Ds Scholarship

Chef Catherine Rabb, restaurateur, wine expert, teacher dies

Charlotte Jane Rabe died on December 8, 2021, after a two-year battle with cancer.  She was 64 years old.

Charlotte Jane Rabe died on December 8, 2021, after a two-year battle with cancer. She was 64 years old.

Courtesy of Peter Taylor Photography

Don and Catherine Raab were in their first year of marriage when the Fenwick Restaurant was put up for sale on Providence Street in Myers Park.

They made a bid and won, surprising themselves.

“Now what do we do?” Remember Don Rap the couple ask.

Money has been tight, Raab told The Charlotte Observer on Thursday. He said they couldn’t change the name of the restaurant if they wanted to.

“Catherine knows how to cook,” he said. “That was a good thing, because I didn’t do it.”

That was 1984, and American Cuisine is still going strong.

Don Rapp was in the restaurant as usual on Thursday as the lunch crowd started.

Don Rapp said, “Staying busy” is how he bears the loss of the woman he met in Charlotte, fell in love with and married. He said he was from New Orleans, and she was from Cleveland.

Katherine Jane Rabe died on December 8 after a two-year battle with cancer. She was 64 years old.

Raab said he and his family have received an outpouring of support from many people whose lives have been affected. He wants them to know that he is thanking them.

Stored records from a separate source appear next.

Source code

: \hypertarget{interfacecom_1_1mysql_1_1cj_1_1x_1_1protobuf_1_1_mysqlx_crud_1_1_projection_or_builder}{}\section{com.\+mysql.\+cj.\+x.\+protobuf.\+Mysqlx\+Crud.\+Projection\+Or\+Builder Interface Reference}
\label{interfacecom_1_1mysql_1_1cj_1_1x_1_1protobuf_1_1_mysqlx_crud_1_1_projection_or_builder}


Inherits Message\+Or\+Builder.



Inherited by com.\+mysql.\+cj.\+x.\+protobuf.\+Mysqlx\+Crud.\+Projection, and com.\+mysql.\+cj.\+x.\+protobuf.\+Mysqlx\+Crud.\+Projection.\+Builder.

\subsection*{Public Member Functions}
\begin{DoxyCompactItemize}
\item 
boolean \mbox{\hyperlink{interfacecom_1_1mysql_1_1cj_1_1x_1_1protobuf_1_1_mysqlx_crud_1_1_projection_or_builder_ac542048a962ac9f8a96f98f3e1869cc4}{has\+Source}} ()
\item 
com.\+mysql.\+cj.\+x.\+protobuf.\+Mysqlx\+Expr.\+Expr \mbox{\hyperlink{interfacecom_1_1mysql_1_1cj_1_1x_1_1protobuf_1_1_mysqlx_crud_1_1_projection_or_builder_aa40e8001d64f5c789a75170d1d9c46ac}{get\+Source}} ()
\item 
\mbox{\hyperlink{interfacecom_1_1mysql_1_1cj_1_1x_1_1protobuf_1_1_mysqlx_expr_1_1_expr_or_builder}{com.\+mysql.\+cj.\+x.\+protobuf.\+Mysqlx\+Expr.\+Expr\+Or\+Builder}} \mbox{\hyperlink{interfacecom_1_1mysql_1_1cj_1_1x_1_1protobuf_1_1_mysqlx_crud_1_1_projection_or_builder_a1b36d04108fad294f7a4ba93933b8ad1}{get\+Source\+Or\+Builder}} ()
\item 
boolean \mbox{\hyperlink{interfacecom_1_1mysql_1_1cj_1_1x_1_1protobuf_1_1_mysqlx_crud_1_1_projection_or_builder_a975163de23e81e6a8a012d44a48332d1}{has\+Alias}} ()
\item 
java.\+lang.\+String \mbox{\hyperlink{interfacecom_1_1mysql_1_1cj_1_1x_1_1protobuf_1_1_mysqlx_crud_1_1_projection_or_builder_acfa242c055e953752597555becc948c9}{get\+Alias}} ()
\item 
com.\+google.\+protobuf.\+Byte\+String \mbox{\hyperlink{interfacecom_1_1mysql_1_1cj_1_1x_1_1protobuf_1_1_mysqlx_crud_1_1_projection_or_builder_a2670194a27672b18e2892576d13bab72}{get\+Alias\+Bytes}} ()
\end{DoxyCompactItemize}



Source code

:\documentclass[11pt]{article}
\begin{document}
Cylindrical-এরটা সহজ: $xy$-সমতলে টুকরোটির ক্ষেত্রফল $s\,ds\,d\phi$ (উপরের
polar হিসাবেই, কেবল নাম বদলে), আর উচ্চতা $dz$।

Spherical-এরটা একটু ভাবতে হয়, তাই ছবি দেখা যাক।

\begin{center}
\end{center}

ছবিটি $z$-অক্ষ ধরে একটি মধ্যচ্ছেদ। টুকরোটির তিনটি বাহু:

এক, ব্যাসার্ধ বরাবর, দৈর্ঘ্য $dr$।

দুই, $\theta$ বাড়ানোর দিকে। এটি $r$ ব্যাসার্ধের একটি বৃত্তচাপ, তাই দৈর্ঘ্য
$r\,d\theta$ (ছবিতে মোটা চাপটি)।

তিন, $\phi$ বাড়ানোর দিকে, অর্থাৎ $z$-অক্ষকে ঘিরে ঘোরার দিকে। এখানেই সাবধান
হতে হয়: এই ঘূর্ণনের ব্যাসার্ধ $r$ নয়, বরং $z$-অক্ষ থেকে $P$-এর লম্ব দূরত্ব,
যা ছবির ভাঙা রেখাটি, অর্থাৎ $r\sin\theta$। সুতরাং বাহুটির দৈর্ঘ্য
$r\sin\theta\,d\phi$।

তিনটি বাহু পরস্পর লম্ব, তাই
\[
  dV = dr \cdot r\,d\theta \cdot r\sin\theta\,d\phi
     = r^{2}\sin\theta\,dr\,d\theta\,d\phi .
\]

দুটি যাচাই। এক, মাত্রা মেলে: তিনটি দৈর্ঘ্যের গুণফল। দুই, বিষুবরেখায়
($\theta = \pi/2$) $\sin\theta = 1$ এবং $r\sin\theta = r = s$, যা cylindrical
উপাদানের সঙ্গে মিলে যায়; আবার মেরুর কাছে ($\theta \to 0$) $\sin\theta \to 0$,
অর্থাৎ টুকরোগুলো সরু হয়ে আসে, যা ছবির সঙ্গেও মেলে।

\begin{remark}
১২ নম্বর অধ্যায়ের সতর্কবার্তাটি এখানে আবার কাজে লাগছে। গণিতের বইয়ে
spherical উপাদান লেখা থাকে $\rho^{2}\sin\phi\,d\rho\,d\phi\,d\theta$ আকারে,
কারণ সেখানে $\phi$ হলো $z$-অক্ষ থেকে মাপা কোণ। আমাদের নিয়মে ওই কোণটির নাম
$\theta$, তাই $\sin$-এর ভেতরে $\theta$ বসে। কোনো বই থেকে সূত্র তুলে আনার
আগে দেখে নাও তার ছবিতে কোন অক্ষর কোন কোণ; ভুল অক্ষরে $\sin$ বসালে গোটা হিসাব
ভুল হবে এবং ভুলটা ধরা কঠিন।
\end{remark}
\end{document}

As an instructor at Johnson and Wales University in Charlotte, Catherine Raab shows her students how certain couples make wine and food come to life. Catherine Rab

wine expert

Catherine Raab, a certified bartender, has taught hospitality and wine classes at Central Piedmont Community College, and in 2004, joined the faculty at Johnson and Wales University.

A graduate of the University of South Carolina, she taught the first classes at the university’s new campus in Charlotte, according to her obituary. She was a first teacher specializing in wine and other beverages.

Rap owned two other restaurants in Charlotte, Katherine and Fenwick in Cotswold, and a great catering service.

For years, she wrote an “On Wine” column for the Observer and was a regular on WCNC’s “Charlotte Today”.

When journalists needed a culinary expert, they often turned to rap.

I offered the advice in a 2003 article titled “Which fork first? Take a stab at our test and sharpen your table manners.”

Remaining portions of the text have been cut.